In last Friday’s issue of Computer Sweden, I was interviewed about development aspects of continuous deployment. I told the reporter that I think that automation across configuration management, delivery from development through test to production, really brings joy and happiness back to development.

The heading of the article is: “Happiness in development is back” (the link takes you to the article in Swedish). A rough translation is below.

By automating the administrative tasks, developers see faster results of their efforts and can spend more time for that which is creative.

”It’s the creative work which is fascinating. The passion and joy in being a developer is well incorporated into continuous deployment”, says Andreas Sjostrom, senior developer at Sogeti. Several developers work at the same time on different parts of the solution in most projects. When a developer is finished with his/her part of a delivery, it’s delivered to a central repository. If there are any dependencies to other parts, then those have to be integrated and tested together. When code and functions work in the test environment, everything is moved into production.

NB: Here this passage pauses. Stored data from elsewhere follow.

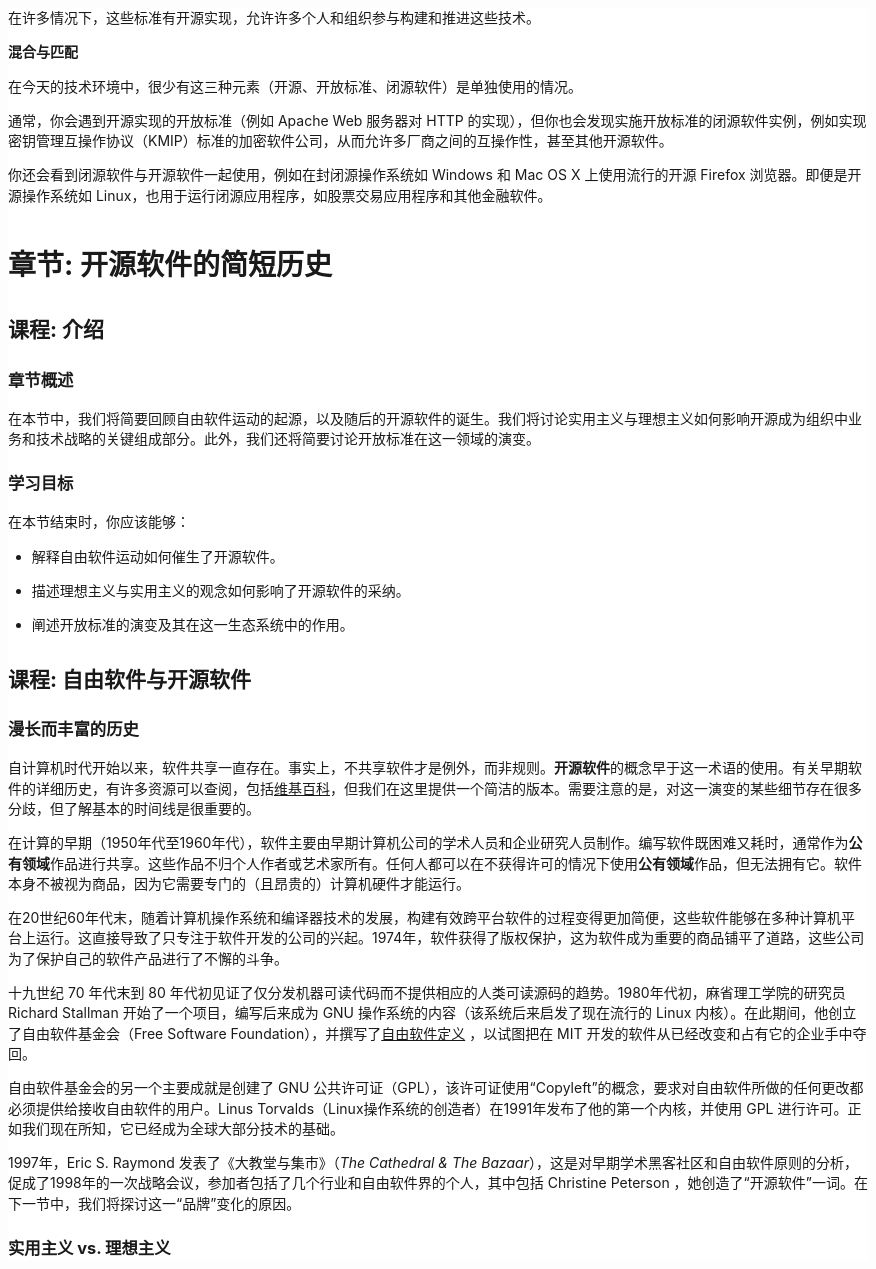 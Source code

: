 在许多情况下，这些标准有开源实现，允许许多个人和组织参与构建和推进这些技术。

**混合与匹配**

在今天的技术环境中，很少有这三种元素（开源、开放标准、闭源软件）是单独使用的情况。

通常，你会遇到开源实现的开放标准（例如 Apache Web 服务器对 HTTP 的实现），但你也会发现实施开放标准的闭源软件实例，例如实现密钥管理互操作协议（KMIP）标准的加密软件公司，从而允许多厂商之间的互操作性，甚至其他开源软件。

你还会看到闭源软件与开源软件一起使用，例如在封闭源操作系统如 Windows 和 Mac OS X 上使用流行的开源 Firefox 浏览器。即便是开源操作系统如 Linux，也用于运行闭源应用程序，如股票交易应用程序和其他金融软件。

# 章节: 开源软件的简短历史

## 课程: 介绍

### 章节概述

在本节中，我们将简要回顾自由软件运动的起源，以及随后的开源软件的诞生。我们将讨论实用主义与理想主义如何影响开源成为组织中业务和技术战略的关键组成部分。此外，我们还将简要讨论开放标准在这一领域的演变。

### 学习目标
在本节结束时，你应该能够：

* 解释自由软件运动如何催生了开源软件。

* 描述理想主义与实用主义的观念如何影响了开源软件的采纳。

* 阐述开放标准的演变及其在这一生态系统中的作用。

## 课程: 自由软件与开源软件

### 漫长而丰富的历史

自计算机时代开始以来，软件共享一直存在。事实上，不共享软件才是例外，而非规则。**开源软件**的概念早于这一术语的使用。有关早期软件的详细历史，有许多资源可以查阅，包括[维基百科](https://en.wikipedia.org/wiki/History_of_free_and_open-source_software)，但我们在这里提供一个简洁的版本。需要注意的是，对这一演变的某些细节存在很多分歧，但了解基本的时间线是很重要的。

在计算的早期（1950年代至1960年代），软件主要由早期计算机公司的学术人员和企业研究人员制作。编写软件既困难又耗时，通常作为**公有领域**作品进行共享。这些作品不归个人作者或艺术家所有。任何人都可以在不获得许可的情况下使用**公有领域**作品，但无法拥有它。软件本身不被视为商品，因为它需要专门的（且昂贵的）计算机硬件才能运行。

在20世纪60年代末，随着计算机操作系统和编译器技术的发展，构建有效跨平台软件的过程变得更加简便，这些软件能够在多种计算机平台上运行。这直接导致了只专注于软件开发的公司的兴起。1974年，软件获得了版权保护，这为软件成为重要的商品铺平了道路，这些公司为了保护自己的软件产品进行了不懈的斗争。

十九世纪 70 年代末到 80 年代初见证了仅分发机器可读代码而不提供相应的人类可读源码的趋势。1980年代初，麻省理工学院的研究员 Richard Stallman 开始了一个项目，编写后来成为 GNU 操作系统的内容（该系统后来启发了现在流行的 Linux 内核）。在此期间，他创立了自由软件基金会（Free Software Foundation），并撰写了[自由软件定义](https://en.wikipedia.org/wiki/The_Free_Software_Definition) ，以试图把在 MIT 开发的软件从已经改变和占有它的企业手中夺回。

自由软件基金会的另一个主要成就是创建了 GNU 公共许可证（GPL），该许可证使用“Copyleft”的概念，要求对自由软件所做的任何更改都必须提供给接收自由软件的用户。Linus Torvalds（Linux操作系统的创造者）在1991年发布了他的第一个内核，并使用 GPL 进行许可。正如我们现在所知，它已经成为全球大部分技术的基础。

1997年，Eric S. Raymond 发表了《大教堂与集市》（*The Cathedral & The Bazaar*），这是对早期学术黑客社区和自由软件原则的分析，促成了1998年的一次战略会议，参加者包括了几个行业和自由软件界的个人，其中包括 Christine Peterson ，她创造了“开源软件”一词。在下一节中，我们将探讨这一“品牌”变化的原因。

### 实用主义 vs. 理想主义
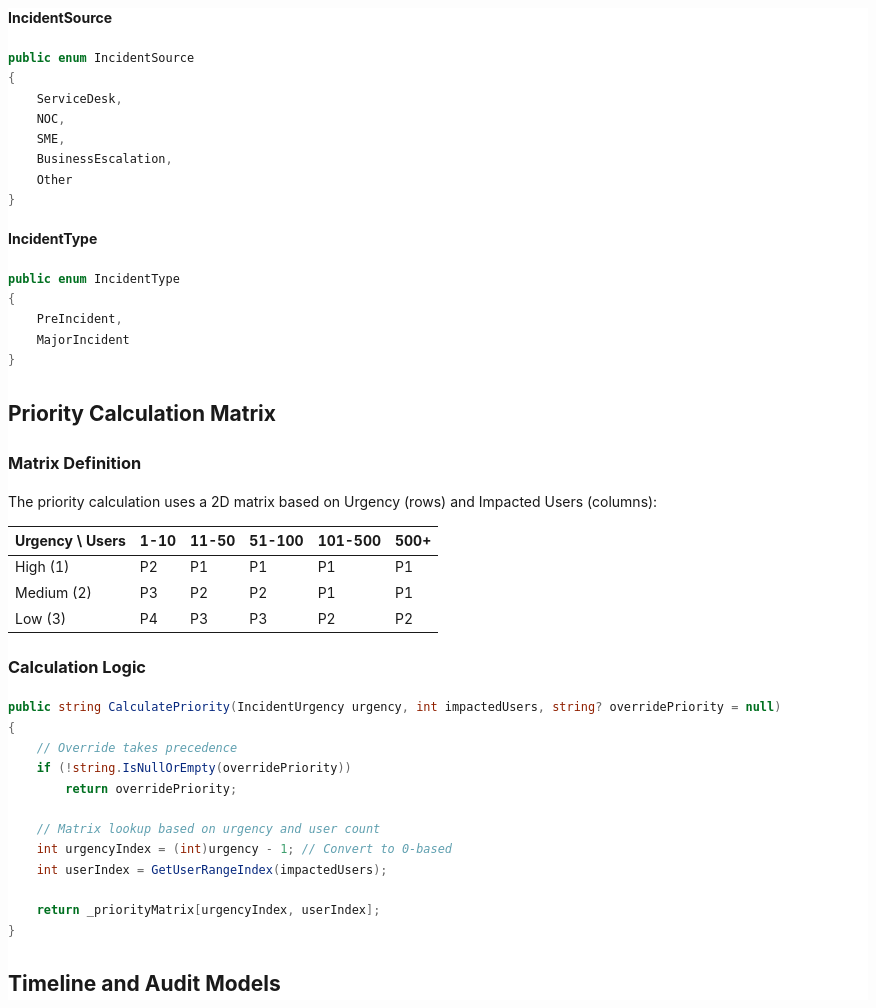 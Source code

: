 #### IncidentSource
```csharp
public enum IncidentSource
{
    ServiceDesk,
    NOC,
    SME,
    BusinessEscalation,
    Other
}
```

#### IncidentType
```csharp
public enum IncidentType
{
    PreIncident,
    MajorIncident
}
```

## Priority Calculation Matrix

### Matrix Definition
The priority calculation uses a 2D matrix based on Urgency (rows) and Impacted Users (columns):

| Urgency \ Users | 1-10 | 11-50 | 51-100 | 101-500 | 500+ |
|-----------------|------|-------|--------|---------|------|
| High (1)        | P2   | P1    | P1     | P1      | P1   |
| Medium (2)      | P3   | P2    | P2     | P1      | P1   |
| Low (3)         | P4   | P3    | P3     | P2      | P2   |

### Calculation Logic
```csharp
public string CalculatePriority(IncidentUrgency urgency, int impactedUsers, string? overridePriority = null)
{
    // Override takes precedence
    if (!string.IsNullOrEmpty(overridePriority))
        return overridePriority;
    
    // Matrix lookup based on urgency and user count
    int urgencyIndex = (int)urgency - 1; // Convert to 0-based
    int userIndex = GetUserRangeIndex(impactedUsers);
    
    return _priorityMatrix[urgencyIndex, userIndex];
}
```

## Timeline and Audit Models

A few years ago, these steps were managed manually, which is highly time consuming. Using continuous deployment, large portions of the process are automated.

– The core of continuous deployment is to save time which would have been spent in administrative work. Now you can do more creative work instead, says Andreas Sjostrom, senior developer and director of Sogeti’s online and mobile services.

One of the drivers behind continuous deployment is that users want to see changes more rapidly delivered. Another is that most new online services require information from several systems.

– We are in the process of changing the perception of systems. It requires deeper integration capabilities to loosely connect parts of systems and components that can communicate across system borders, says Andreas Sjostrom.

It’s no longer just about the web and the phone, but about the tablet, the watch and your glasses. The next step is your shirt, your car and home, says Andreas Sjostrom.

– When I, as a developer, am finished with my glasses app, I don’t want to wait for the tablet project and the web project to finish. I want it into production as soon as I am finished. Developers that want to work with continuous deployment need to learn new tools and frameworks for automation. It’s not a burden, ensures Andreas Sjostrom

– It’s a lot of happiness in development and with continuous deployment you return back to joy. It gives developers the opportunity to specialize more into their parts of the solution, further improving them. It becomes easier to experiment with a sub-function when it is not as dependent of other parts in the system. At the same time, the demands of quality assurance and test capabilities increase.

– More and more companies embrace continuous deployment and it’s common place at new digital companies such as Spotify. The atmosphere in these companies by the culture that anything is possible and agility. That drives happiness and joy, says Andreas Sjostrom.